Your job here is to restate every record exactly, pictures excluded.

[[ Given data, beginning ]]

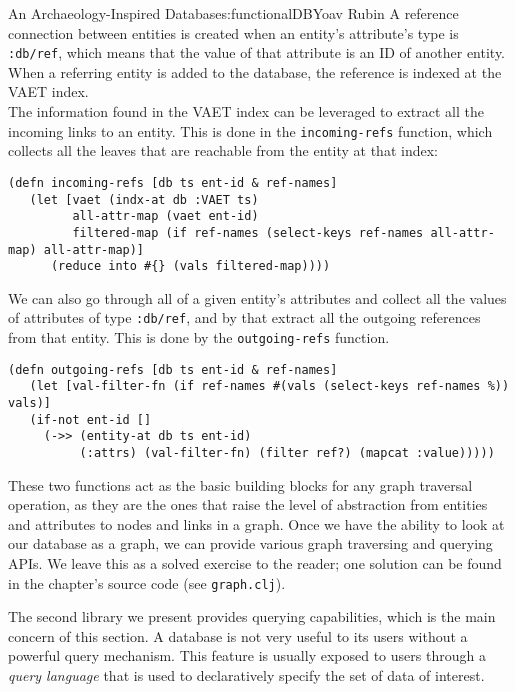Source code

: \begin{aosachapter}{An Archaeology-Inspired Database}{s:functionalDB}{Yoav Rubin}
A reference connection between entities is created when an entity's
attribute's type is \texttt{:db/ref}, which means that the value of that
attribute is an ID of another entity. When a referring entity is added
to the database, the reference is indexed at the VAET index.\\The
information found in the VAET index can be leveraged to extract all the
incoming links to an entity. This is done in the \texttt{incoming-refs}
function, which collects all the leaves that are reachable from the
entity at that index:

\begin{verbatim}
(defn incoming-refs [db ts ent-id & ref-names]
   (let [vaet (indx-at db :VAET ts)
         all-attr-map (vaet ent-id)
         filtered-map (if ref-names (select-keys ref-names all-attr-map) all-attr-map)]
      (reduce into #{} (vals filtered-map))))
\end{verbatim}

We can also go through all of a given entity's attributes and collect
all the values of attributes of type \texttt{:db/ref}, and by that
extract all the outgoing references from that entity. This is done by
the \texttt{outgoing-refs} function.

\begin{verbatim}
(defn outgoing-refs [db ts ent-id & ref-names]
   (let [val-filter-fn (if ref-names #(vals (select-keys ref-names %)) vals)]
   (if-not ent-id []
     (->> (entity-at db ts ent-id)
          (:attrs) (val-filter-fn) (filter ref?) (mapcat :value)))))
\end{verbatim}

These two functions act as the basic building blocks for any graph
traversal operation, as they are the ones that raise the level of
abstraction from entities and attributes to nodes and links in a graph.
Once we have the ability to look at our database as a graph, we can
provide various graph traversing and querying APIs. We leave this as a
solved exercise to the reader; one solution can be found in the
chapter's source code (see \texttt{graph.clj}).

\label{querying-the-database}

The second library we present provides querying capabilities, which is
the main concern of this section. A database is not very useful to its
users without a powerful query mechanism. This feature is usually
exposed to users through a \emph{query language} that is used to
declaratively specify the set of data of interest.


\end{aosachapter}
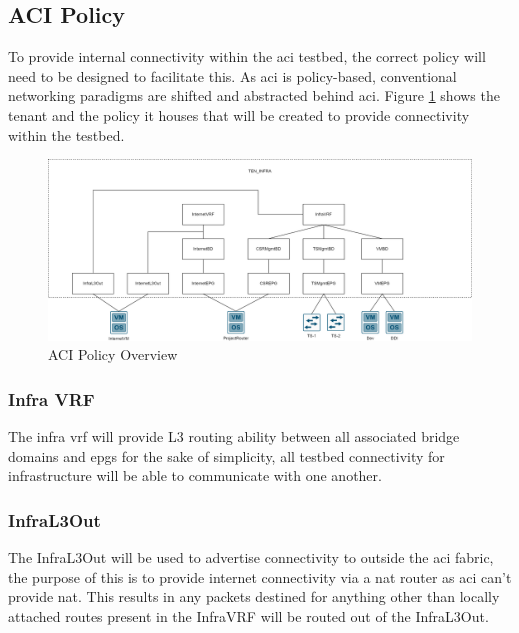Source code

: \subsection{ACI Policy}
\label{design:Testbed:network-design:aci-policy}
To provide internal
connectivity within the \gls{aci} testbed, the correct policy will need to be
designed to facilitate this. As \gls{aci} is policy-based, conventional
networking paradigms are shifted and abstracted behind \gls{aci}. Figure
\ref{fig:epg-topology} shows the tenant and the policy it houses that will be
created to provide connectivity within the testbed.

\begin{figure}[H]

    \centering
    \includegraphics[scale=0.17]{images/epg-topology.png}

    \caption{ACI Policy Overview}
    \label{fig:epg-topology}
\end{figure}

\subsubsection{Infra VRF}
The infra \gls{vrf} will provide L3 routing ability
between all associated bridge domains and \gls{epg}s for the sake of
simplicity, all testbed connectivity for infrastructure will be able to
communicate with one another.

\subsubsection{InfraL3Out}
The InfraL3Out will
be used to advertise connectivity to outside the \gls{aci} fabric, the purpose
of this is to provide internet connectivity via a \gls{nat} router as \gls{aci}
can't provide \gls{nat}. This results in any packets destined for anything
other than locally attached routes present in the InfraVRF will be routed out
of the InfraL3Out.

[[ Given data, end ]]

§ **Finished task**:
Source code

: \begin{aosachapter}{An Archaeology-Inspired Database}{s:functionalDB}{Yoav Rubin}
A reference connection between entities is created when an entity's
attribute's type is \texttt{:db/ref}, which means that the value of that
attribute is an ID of another entity. When a referring entity is added
to the database, the reference is indexed at the VAET index.\\The
information found in the VAET index can be leveraged to extract all the
incoming links to an entity. This is done in the \texttt{incoming-refs}
function, which collects all the leaves that are reachable from the
entity at that index:

\begin{verbatim}
(defn incoming-refs [db ts ent-id & ref-names]
   (let [vaet (indx-at db :VAET ts)
         all-attr-map (vaet ent-id)
         filtered-map (if ref-names (select-keys ref-names all-attr-map) all-attr-map)]
      (reduce into #{} (vals filtered-map))))
\end{verbatim}

We can also go through all of a given entity's attributes and collect
all the values of attributes of type \texttt{:db/ref}, and by that
extract all the outgoing references from that entity. This is done by
the \texttt{outgoing-refs} function.

\begin{verbatim}
(defn outgoing-refs [db ts ent-id & ref-names]
   (let [val-filter-fn (if ref-names #(vals (select-keys ref-names %)) vals)]
   (if-not ent-id []
     (->> (entity-at db ts ent-id)
          (:attrs) (val-filter-fn) (filter ref?) (mapcat :value)))))
\end{verbatim}

These two functions act as the basic building blocks for any graph
traversal operation, as they are the ones that raise the level of
abstraction from entities and attributes to nodes and links in a graph.
Once we have the ability to look at our database as a graph, we can
provide various graph traversing and querying APIs. We leave this as a
solved exercise to the reader; one solution can be found in the
chapter's source code (see \texttt{graph.clj}).

\label{querying-the-database}

The second library we present provides querying capabilities, which is
the main concern of this section. A database is not very useful to its
users without a powerful query mechanism. This feature is usually
exposed to users through a \emph{query language} that is used to
declaratively specify the set of data of interest.


\end{aosachapter}
Source code

: \subsection{ACI Policy}
\label{design:Testbed:network-design:aci-policy}
To provide internal
connectivity within the \gls{aci} testbed, the correct policy will need to be
designed to facilitate this. As \gls{aci} is policy-based, conventional
networking paradigms are shifted and abstracted behind \gls{aci}. Figure
\ref{fig:epg-topology} shows the tenant and the policy it houses that will be
created to provide connectivity within the testbed.

\begin{figure}[H]

    \centering
    \includegraphics[scale=0.17]{images/epg-topology.png}

    \caption{ACI Policy Overview}
    \label{fig:epg-topology}
\end{figure}

\subsubsection{Infra VRF}
The infra \gls{vrf} will provide L3 routing ability
between all associated bridge domains and \gls{epg}s for the sake of
simplicity, all testbed connectivity for infrastructure will be able to
communicate with one another.

\subsubsection{InfraL3Out}
The InfraL3Out will
be used to advertise connectivity to outside the \gls{aci} fabric, the purpose
of this is to provide internet connectivity via a \gls{nat} router as \gls{aci}
can't provide \gls{nat}. This results in any packets destined for anything
other than locally attached routes present in the InfraVRF will be routed out
of the InfraL3Out.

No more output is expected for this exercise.